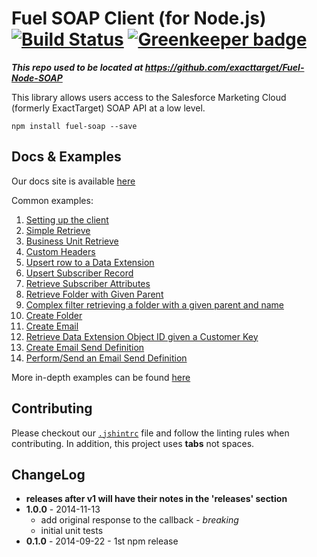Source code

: Fuel SOAP Client (for Node.js) [![Build Status](https://travis-ci.org/salesforce-marketingcloud/FuelSDK-Node-SOAP.svg?branch=master)](https://travis-ci.org/salesforce-marketingcloud/FuelSDK-Node-SOAP) [![Greenkeeper badge](https://badges.greenkeeper.io/salesforce-marketingcloud/FuelSDK-Node-SOAP.svg)](https://greenkeeper.io/)
=============

***This repo used to be located at https://github.com/exacttarget/Fuel-Node-SOAP***

This library allows users access to the Salesforce Marketing Cloud (formerly ExactTarget) SOAP API at a low level.

```
npm install fuel-soap --save
```

## Docs & Examples

Our docs site is available [here](http://salesforce-marketingcloud.github.io/FuelSDK-Node-SOAP/)

Common examples:

1. [Setting up the client][3]
2. [Simple Retrieve][4]
3. [Business Unit Retrieve][5]
4. [Custom Headers][6]
5. [Upsert row to a Data Extension][7]
6. [Upsert Subscriber Record][8]
7. [Retrieve Subscriber Attributes][9]
8. [Retrieve Folder with Given Parent][10]
9. [Complex filter retrieving a folder with a given parent and name][11]
10. [Create Folder][12]
11. [Create Email][13]
12. [Retrieve Data Extension Object ID given a Customer Key][14]
13. [Create Email Send Definition][15]
14. [Perform/Send an Email Send Definition][16]


More in-depth examples can be found [here](https://github.com/salesforce-marketingcloud/FuelSDK-Node)

## Contributing

Please checkout our [`.jshintrc`][2] file and follow the linting rules when contributing. In addition, this project uses **tabs** not spaces.

## ChangeLog

* **releases after v1 will have their notes in the 'releases' section**
* **1.0.0** - 2014-11-13
    * add original response to the callback - *breaking*
    * initial unit tests
* **0.1.0** - 2014-09-22 - 1st npm release

[1]: https://github.com/salesforcefuel/FuelSDK-Node-Auth/wiki/Initialization
[2]: https://github.com/salesforcefuel/FuelSDK-Node-SOAP/blob/master/.jshintrc
[3]: https://gist.github.com/vernak2539/8babcdd13b80d632dd12#file-1_setup-js
[4]: https://gist.github.com/vernak2539/8babcdd13b80d632dd12#file-2_simple-retrieve-js
[5]: https://gist.github.com/vernak2539/8babcdd13b80d632dd12#file-3_business-unit-retrieve-js
[6]: https://gist.github.com/vernak2539/a1b5c6e36f6c7f1fe63b
[7]: https://gist.github.com/angrycider/02e858fd013144e1bab3b422f7dad72e
[8]: https://gist.github.com/angrycider/f8377566cb8846b1842da15786b7fd59
[9]: https://gist.github.com/angrycider/ce1d4e3a95dbd67c4c83176c04d08036
[10]: https://gist.github.com/angrycider/cef64f6d5081bad90625747bb622386e
[11]: https://gist.github.com/angrycider/0bb7f244784666d6d0713264d7e60db4
[12]: https://gist.github.com/angrycider/b5369270b48eea2b6d225aa75797c779
[13]: https://gist.github.com/angrycider/ee39a7a87454201ea469108104b6f0e0
[14]: https://gist.github.com/angrycider/47a2727e274ef87632c115b333aeb473
[15]: https://gist.github.com/angrycider/62ffa5285d7399b2fbaa8d63989c64c0
[16]: https://gist.github.com/angrycider/ca45209fcad89ae3f71e7119680f24ef
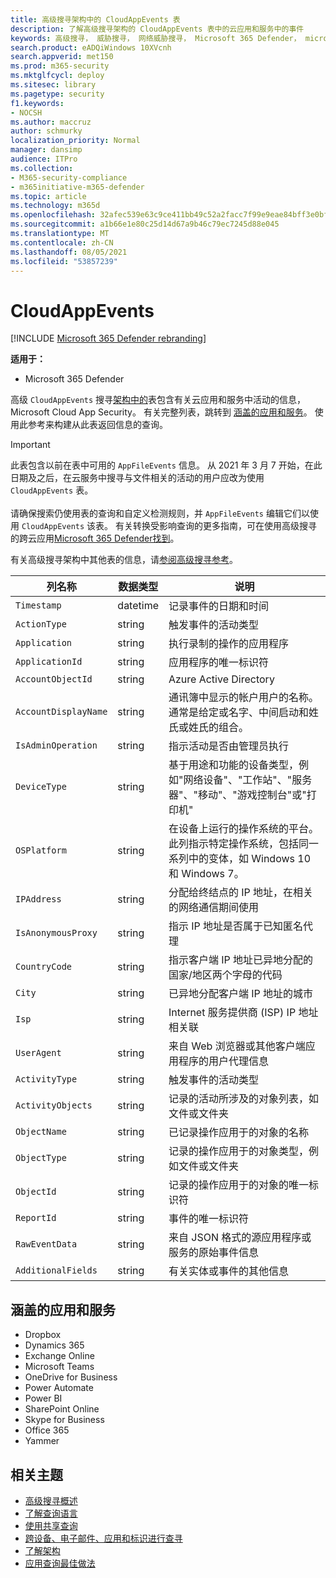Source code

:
 ```yaml
---
title: 高级搜寻架构中的 CloudAppEvents 表
description: 了解高级搜寻架构的 CloudAppEvents 表中的云应用和服务中的事件
keywords: 高级搜寻， 威胁搜寻， 网络威胁搜寻， Microsoft 365 Defender， microsoft 365， m365， 搜索， 查询， 遥测， 架构参考， kusto， 表格， 列， 数据类型， 说明， CloudAppEvents， 云应用安全， MCAS
search.product: eADQiWindows 10XVcnh
search.appverid: met150
ms.prod: m365-security
ms.mktglfcycl: deploy
ms.sitesec: library
ms.pagetype: security
f1.keywords:
- NOCSH
ms.author: maccruz
author: schmurky
localization_priority: Normal
manager: dansimp
audience: ITPro
ms.collection:
- M365-security-compliance
- m365initiative-m365-defender
ms.topic: article
ms.technology: m365d
ms.openlocfilehash: 32afec539e63c9ce411bb49c52a2facc7f99e9eae84bff3e0bf65f670f1b4dd0
ms.sourcegitcommit: a1b66e1e80c25d14d67a9b46c79ec7245d88e045
ms.translationtype: MT
ms.contentlocale: zh-CN
ms.lasthandoff: 08/05/2021
ms.locfileid: "53857239"
---
```

# <a name="cloudappevents"></a>CloudAppEvents

[!INCLUDE [Microsoft 365 Defender rebranding](../includes/microsoft-defender.md)]


**适用于：**
- Microsoft 365 Defender



高级 `CloudAppEvents` 搜寻[架构中的](advanced-hunting-overview.md)表包含有关云应用和服务中活动的信息，Microsoft Cloud App Security。 有关完整列表，跳转到 [涵盖的应用和服务](#apps-and-services-covered)。 使用此参考来构建从此表返回信息的查询。 

>[!IMPORTANT]
>此表包含以前在表中可用的 `AppFileEvents` 信息。 从 2021 年 3 月 7 开始，在此日期及之后，在云服务中搜寻与文件相关的活动的用户应改为使用 `CloudAppEvents` 表。 <br><br>请确保搜索仍使用表的查询和自定义检测规则，并 `AppFileEvents` 编辑它们以使用 `CloudAppEvents` 该表。 有关转换受影响查询的更多指南，可在使用高级搜寻的跨云应用[Microsoft 365 Defender找到](https://techcommunity.microsoft.com/t5/microsoft-365-defender/hunt-across-cloud-app-activities-with-microsoft-365-defender/ba-p/1893857)。


有关高级搜寻架构中其他表的信息，请[参阅高级搜寻参考](advanced-hunting-schema-tables.md)。

| 列名称 | 数据类型 | 说明 |
|-------------|-----------|-------------|
| `Timestamp` | datetime | 记录事件的日期和时间 |
| `ActionType` | string | 触发事件的活动类型 |
| `Application` | string | 执行录制的操作的应用程序 |
| `ApplicationId` | string | 应用程序的唯一标识符 |
| `AccountObjectId` | string | Azure Active Directory |
| `AccountDisplayName` | string | 通讯簿中显示的帐户用户的名称。 通常是给定或名字、中间启动和姓氏或姓氏的组合。 |
| `IsAdminOperation` | string | 指示活动是否由管理员执行 |
| `DeviceType` | string | 基于用途和功能的设备类型，例如"网络设备"、"工作站"、"服务器"、"移动"、"游戏控制台"或"打印机" | 
| `OSPlatform` | string | 在设备上运行的操作系统的平台。 此列指示特定操作系统，包括同一系列中的变体，如 Windows 10 和 Windows 7。 |
| `IPAddress` | string | 分配给终结点的 IP 地址，在相关的网络通信期间使用 |
| `IsAnonymousProxy` | string | 指示 IP 地址是否属于已知匿名代理 |
| `CountryCode` | string | 指示客户端 IP 地址已异地分配的国家/地区两个字母的代码 |
| `City` | string | 已异地分配客户端 IP 地址的城市 |
| `Isp` | string | Internet 服务提供商 (ISP) IP 地址相关联 |
| `UserAgent` | string | 来自 Web 浏览器或其他客户端应用程序的用户代理信息 |
| `ActivityType` | string | 触发事件的活动类型 |
| `ActivityObjects` | string | 记录的活动所涉及的对象列表，如文件或文件夹 |
| `ObjectName` | string | 已记录操作应用于的对象的名称 |
| `ObjectType` | string | 记录的操作应用于的对象类型，例如文件或文件夹 |
| `ObjectId` | string | 记录的操作应用于的对象的唯一标识符 |
| `ReportId` | string | 事件的唯一标识符 |
| `RawEventData` | string | 来自 JSON 格式的源应用程序或服务的原始事件信息 |
| `AdditionalFields` | string | 有关实体或事件的其他信息 |

## <a name="apps-and-services-covered"></a>涵盖的应用和服务

- Dropbox
- Dynamics 365
- Exchange Online
- Microsoft Teams
- OneDrive for Business
- Power Automate
- Power BI
- SharePoint Online
- Skype for Business
- Office 365
- Yammer 

## <a name="related-topics"></a>相关主题
- [高级搜寻概述](advanced-hunting-overview.md)
- [了解查询语言](advanced-hunting-query-language.md)
- [使用共享查询](advanced-hunting-shared-queries.md)
- [跨设备、电子邮件、应用和标识进行查寻](advanced-hunting-query-emails-devices.md)
- [了解架构](advanced-hunting-schema-tables.md)
- [应用查询最佳做法](advanced-hunting-best-practices.md)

[What this task involves] Output, from the data above, the lines from the line with "## Docs & Examples" to the line with "4. [Custom Headers][6]" exactly as they stand, both ends included and nothing else.

[Exercise response]
## Docs & Examples

Our docs site is available [here](http://salesforce-marketingcloud.github.io/FuelSDK-Node-SOAP/)

Common examples:

1. [Setting up the client][3]
2. [Simple Retrieve][4]
3. [Business Unit Retrieve][5]
4. [Custom Headers][6]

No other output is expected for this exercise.